WHAT YOU HAVE TO DO:
Each record must be returned exactly, apart from the pictures, which stay out.

*** Block opens ***

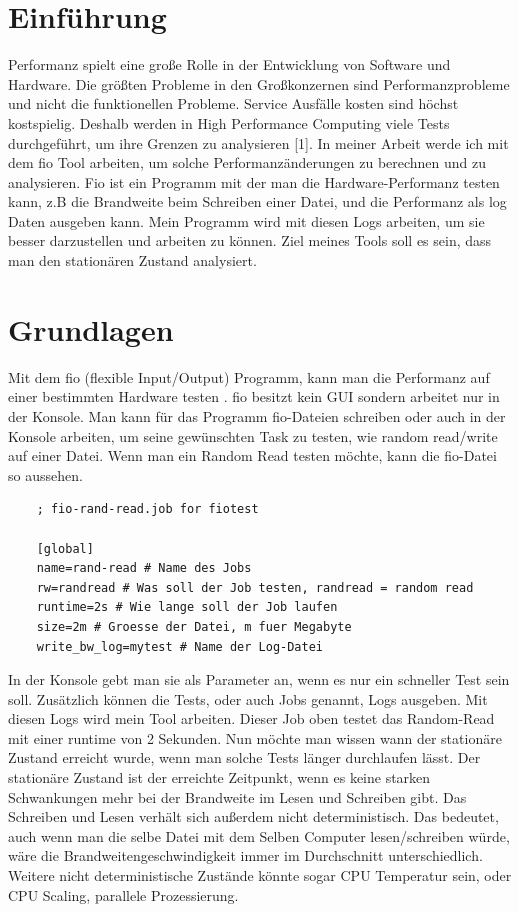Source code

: \documentclass{article}
\begin{document}
\tableofcontents{}


\newpage
\section{Einführung}
Performanz spielt eine große Rolle in der Entwicklung von Software und Hardware.
Die größten Probleme in den Großkonzernen sind Performanzprobleme und nicht die funktionellen Probleme. Service Ausfälle kosten sind höchst kostspielig. 
Deshalb werden in High Performance Computing viele Tests durchgeführt, um ihre Grenzen zu analysieren [1].
In meiner Arbeit werde ich mit dem fio Tool arbeiten, um solche Performanzänderungen zu berechnen und zu analysieren.
Fio ist ein Programm mit der man die Hardware-Performanz testen kann, z.B die Brandweite beim Schreiben einer Datei, und die Performanz als log Daten ausgeben kann.
Mein Programm wird mit diesen Logs arbeiten, um sie besser darzustellen und arbeiten zu können. Ziel meines Tools soll es sein, dass man den stationären Zustand analysiert.


\section{Grundlagen}
Mit dem fio (flexible Input/Output) Programm, kann man die Performanz auf einer bestimmten Hardware testen .
fio besitzt kein GUI sondern arbeitet nur in der Konsole. Man kann für das Programm fio-Dateien schreiben oder auch in der Konsole arbeiten, um seine gewünschten Task zu testen,
wie random read/write auf einer Datei.
Wenn man ein Random Read testen möchte, kann die fio-Datei so aussehen.

\begin{lstlisting}
    ; fio-rand-read.job for fiotest

    [global]
    name=rand-read # Name des Jobs
    rw=randread # Was soll der Job testen, randread = random read
    runtime=2s # Wie lange soll der Job laufen
    size=2m # Groesse der Datei, m fuer Megabyte
    write_bw_log=mytest # Name der Log-Datei

\end{lstlisting}
In der Konsole gebt man sie als Parameter an, wenn es nur ein schneller Test sein soll. Zusätzlich können die Tests, 
oder auch Jobs genannt, Logs ausgeben. Mit diesen Logs wird mein Tool arbeiten. Dieser Job oben testet das Random-Read mit einer
runtime von 2 Sekunden. Nun möchte man wissen wann der stationäre Zustand erreicht wurde, wenn man solche Tests länger durchlaufen lässt.
Der stationäre Zustand ist der erreichte Zeitpunkt, wenn es keine starken Schwankungen mehr bei der Brandweite im Lesen und Schreiben gibt.
Das Schreiben und Lesen verhält sich außerdem nicht deterministisch. Das bedeutet, auch wenn man die selbe Datei mit dem Selben Computer lesen/schreiben
würde, wäre die Brandweitengeschwindigkeit immer im Durchschnitt unterschiedlich. Weitere nicht deterministische Zustände könnte sogar CPU Temperatur sein,
oder CPU Scaling, parallele Prozessierung. 
\end{document}
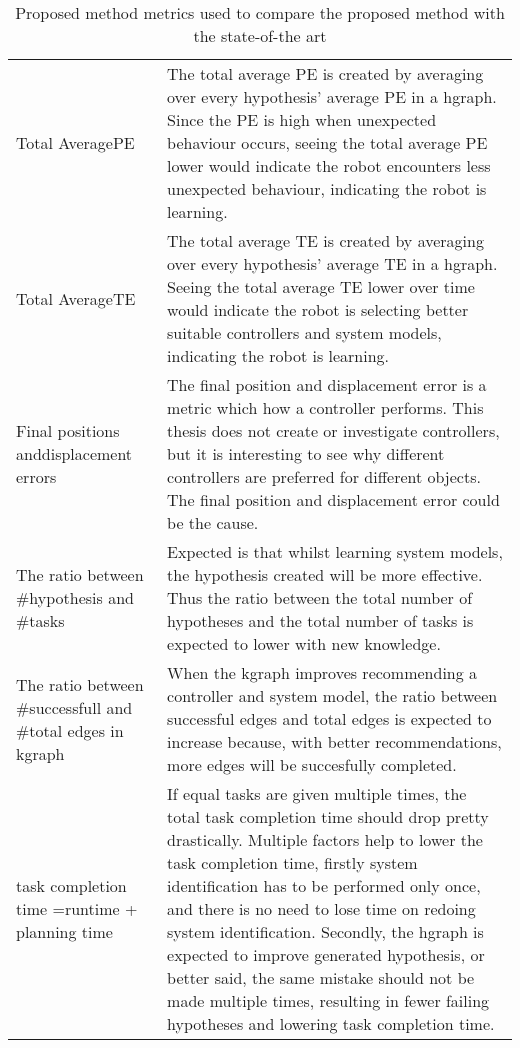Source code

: \begin{table}[htb!]
\centering
\begin{tabular}[t]{p{4cm} p{10cm}}
Total Average\newline \acl{PE} & The total average \ac{PE} is created by averaging over every hypothesis' average \ac{PE} in a \ac{hgraph}. Since the \ac{PE} is high when unexpected behaviour occurs, seeing the total average \ac{PE} lower would indicate the robot encounters less unexpected behaviour, indicating the robot is learning.\\
Total Average\newline \acl{TE}& The total average \ac{TE} is created by averaging over every hypothesis' average \ac{TE} in a \ac{hgraph}. Seeing the total average \ac{TE} lower over time would indicate the robot is selecting better suitable controllers and system models, indicating the robot is learning.\\
Final positions and\newline displacement errors & The final position and displacement error is a metric which how a controller performs. This thesis does not create or investigate controllers, but it is interesting to see why different controllers are preferred for different objects. The final position and displacement error could be the cause.\\
The ratio between \#hypothesis and \#tasks & Expected is that whilst learning system models, the hypothesis created will be more effective. Thus the ratio between the total number of hypotheses and the total number of tasks is expected to lower with new knowledge.\\
The ratio between \#successfull and \#total edges in \ac{kgraph} & When the \ac{kgraph} improves recommending a controller and system model, the ratio between successful edges and total edges is expected to increase because, with better recommendations, more edges will be succesfully completed.\\
task completion time =\newline runtime + planning time& If equal tasks are given multiple times, the total task completion time should drop pretty drastically. Multiple factors help to lower the task completion time, firstly system identification has to be performed only once, and there is no need to lose time on redoing system identification. Secondly, the \ac{hgraph} is expected to improve generated hypothesis, or better said, the same mistake should not be made multiple times, resulting in fewer failing hypotheses and lowering task completion time.\\
\end{tabular}
\caption{Proposed method metrics used to compare the proposed method with the state-of-the art}\label{table:proposed_method_metrics}
\end{table}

*** Block closes ***

RESULT BELOW:
Source code

: \documentclass{article}
\begin{document}
\tableofcontents{}


\newpage
\section{Einführung}
Performanz spielt eine große Rolle in der Entwicklung von Software und Hardware.
Die größten Probleme in den Großkonzernen sind Performanzprobleme und nicht die funktionellen Probleme. Service Ausfälle kosten sind höchst kostspielig. 
Deshalb werden in High Performance Computing viele Tests durchgeführt, um ihre Grenzen zu analysieren [1].
In meiner Arbeit werde ich mit dem fio Tool arbeiten, um solche Performanzänderungen zu berechnen und zu analysieren.
Fio ist ein Programm mit der man die Hardware-Performanz testen kann, z.B die Brandweite beim Schreiben einer Datei, und die Performanz als log Daten ausgeben kann.
Mein Programm wird mit diesen Logs arbeiten, um sie besser darzustellen und arbeiten zu können. Ziel meines Tools soll es sein, dass man den stationären Zustand analysiert.


\section{Grundlagen}
Mit dem fio (flexible Input/Output) Programm, kann man die Performanz auf einer bestimmten Hardware testen .
fio besitzt kein GUI sondern arbeitet nur in der Konsole. Man kann für das Programm fio-Dateien schreiben oder auch in der Konsole arbeiten, um seine gewünschten Task zu testen,
wie random read/write auf einer Datei.
Wenn man ein Random Read testen möchte, kann die fio-Datei so aussehen.

\begin{lstlisting}
    ; fio-rand-read.job for fiotest

    [global]
    name=rand-read # Name des Jobs
    rw=randread # Was soll der Job testen, randread = random read
    runtime=2s # Wie lange soll der Job laufen
    size=2m # Groesse der Datei, m fuer Megabyte
    write_bw_log=mytest # Name der Log-Datei

\end{lstlisting}
In der Konsole gebt man sie als Parameter an, wenn es nur ein schneller Test sein soll. Zusätzlich können die Tests, 
oder auch Jobs genannt, Logs ausgeben. Mit diesen Logs wird mein Tool arbeiten. Dieser Job oben testet das Random-Read mit einer
runtime von 2 Sekunden. Nun möchte man wissen wann der stationäre Zustand erreicht wurde, wenn man solche Tests länger durchlaufen lässt.
Der stationäre Zustand ist der erreichte Zeitpunkt, wenn es keine starken Schwankungen mehr bei der Brandweite im Lesen und Schreiben gibt.
Das Schreiben und Lesen verhält sich außerdem nicht deterministisch. Das bedeutet, auch wenn man die selbe Datei mit dem Selben Computer lesen/schreiben
würde, wäre die Brandweitengeschwindigkeit immer im Durchschnitt unterschiedlich. Weitere nicht deterministische Zustände könnte sogar CPU Temperatur sein,
oder CPU Scaling, parallele Prozessierung. 
\end{document}
Source code

: \begin{table}[htb!]
\centering
\begin{tabular}[t]{p{4cm} p{10cm}}
Total Average\newline \acl{PE} & The total average \ac{PE} is created by averaging over every hypothesis' average \ac{PE} in a \ac{hgraph}. Since the \ac{PE} is high when unexpected behaviour occurs, seeing the total average \ac{PE} lower would indicate the robot encounters less unexpected behaviour, indicating the robot is learning.\\
Total Average\newline \acl{TE}& The total average \ac{TE} is created by averaging over every hypothesis' average \ac{TE} in a \ac{hgraph}. Seeing the total average \ac{TE} lower over time would indicate the robot is selecting better suitable controllers and system models, indicating the robot is learning.\\
Final positions and\newline displacement errors & The final position and displacement error is a metric which how a controller performs. This thesis does not create or investigate controllers, but it is interesting to see why different controllers are preferred for different objects. The final position and displacement error could be the cause.\\
The ratio between \#hypothesis and \#tasks & Expected is that whilst learning system models, the hypothesis created will be more effective. Thus the ratio between the total number of hypotheses and the total number of tasks is expected to lower with new knowledge.\\
The ratio between \#successfull and \#total edges in \ac{kgraph} & When the \ac{kgraph} improves recommending a controller and system model, the ratio between successful edges and total edges is expected to increase because, with better recommendations, more edges will be succesfully completed.\\
task completion time =\newline runtime + planning time& If equal tasks are given multiple times, the total task completion time should drop pretty drastically. Multiple factors help to lower the task completion time, firstly system identification has to be performed only once, and there is no need to lose time on redoing system identification. Secondly, the \ac{hgraph} is expected to improve generated hypothesis, or better said, the same mistake should not be made multiple times, resulting in fewer failing hypotheses and lowering task completion time.\\
\end{tabular}
\caption{Proposed method metrics used to compare the proposed method with the state-of-the art}\label{table:proposed_method_metrics}
\end{table}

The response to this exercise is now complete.